The appointment was made before a High Court ruling in September 2016 set aside government’s decision, directing the NAC to stop the tender for the upgrading of the international airport.
President Geingob and the ministers of finance and works appealed the High Court judgement in the Supreme Court, which later found that the airport tender was non-procedurally awarded.
In the current court case against the Chinese company, Shikongo Law Chambers said it had proposed to be appointed in collaboration with an associate firm, Tjombe-Elago Incorporated.
This was because Shikongo Law Chambers had previously represented the NAC. The local firm said the Chinese company had agreed to the request and gave the go-ahead to appoint Tjombe-Elago Incorporated as co-operative legal practitioners during the tender cancellation appeal stage.
“A written agreement was subsequently concluded between the defendants and Tjombe-Elago Inc stipulating the terms and conditions upon which the legal services would be rendered to the defendants,” Shikongo Law Chambers stated in the particulars of claim.
The law firm admitted it was not party to the written agreement, as it has already agreed to provide its services jointly with Tjombe-Elago Inc.
Shikongo Law Chambers claim it has complied with its obligations in terms of the agreement by providing legal services to the Chinese company in collaboration with Tjombe-Elago, including attending all consultative sessions and court appearances.

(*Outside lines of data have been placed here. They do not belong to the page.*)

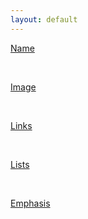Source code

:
 ```yaml
---
layout: default
---
```


[Name](./_includes/01-name.md)

<br>

[Image](./_includes/02-image.md)

<br>

[Links](./_includes/03-links.md)

<br>

[Lists](./_includes/04-lists.md/)

<br>

[Emphasis](./_includes/05-emphasis.md/05-emphasis.md)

In accordance with the verbal agreement, Shikongo Law Chambers said Anhui paid for its legal fees, disbursements and travel costs up until September 2017 when the Chinese company reportedly refused to make payments to Shikongo Law Chambers.
“This invoice was for an amount of N$6 360 184.70. The defendants instead only paid a portion of the invoice due to Tjombe-Elago Inc, leaving the portion due to the plaintiff in the amount of N$3 180 092.35 outstanding.”

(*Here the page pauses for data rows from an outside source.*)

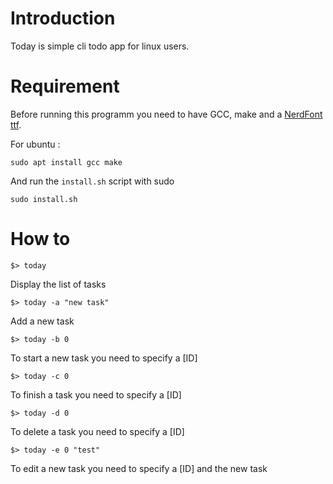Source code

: # Introduction

Today is simple cli todo app for linux users.

# Requirement

Before running this programm you need to have GCC, make and a [NerdFont ttf](https://github.com/ryanoasis/nerd-fonts/blob/master/readme.md).

For ubuntu : 

```
sudo apt install gcc make
```
And run the `install.sh` script with sudo

```
sudo install.sh
```

# How to

```
$> today
```

Display the list of tasks

```
$> today -a "new task" 
```

Add a new task

```
$> today -b 0
```

To start a new task you need to specify a [ID]

```
$> today -c 0
```

To finish a task you need to specify a [ID]

```
$> today -d 0
```

To delete a task you need to specify a [ID]

```
$> today -e 0 "test"
```

To edit a new task you need to specify a [ID] and the new task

On its part, Anhui is disputing that it entered into a verbal agreement with Shikongo Law Chambers for the rendering of services, saying the firm failed to comply with High Court rules in terms of stating when, where and by whom the agreement (s) was/were concluded.
The Chinese company also stated an agreement, which was based on contingency fees of 1.5%, is null, void and alternatively unlawful, as legal practitioners in Namibia are not permitted by law to claim fees or remuneration on a contingency fee basis.
The company also dismissed that the invoice submitted for court records “does not, on face value, reflect a joint invoice, for and on behalf of the plaintiff”.
The Chinese company, which is represented by M B De Klerk and Associates, maintained Shikongo Law Chambers was conflicted and compromised as it has represented the NAC before. The defendants further term the particulars of claim as vague and embarrassing, adding the matter should be dismissed with costs.
The hearing is scheduled to take place on 6 June. Judge Herman Oosthuizen is presiding over the matter.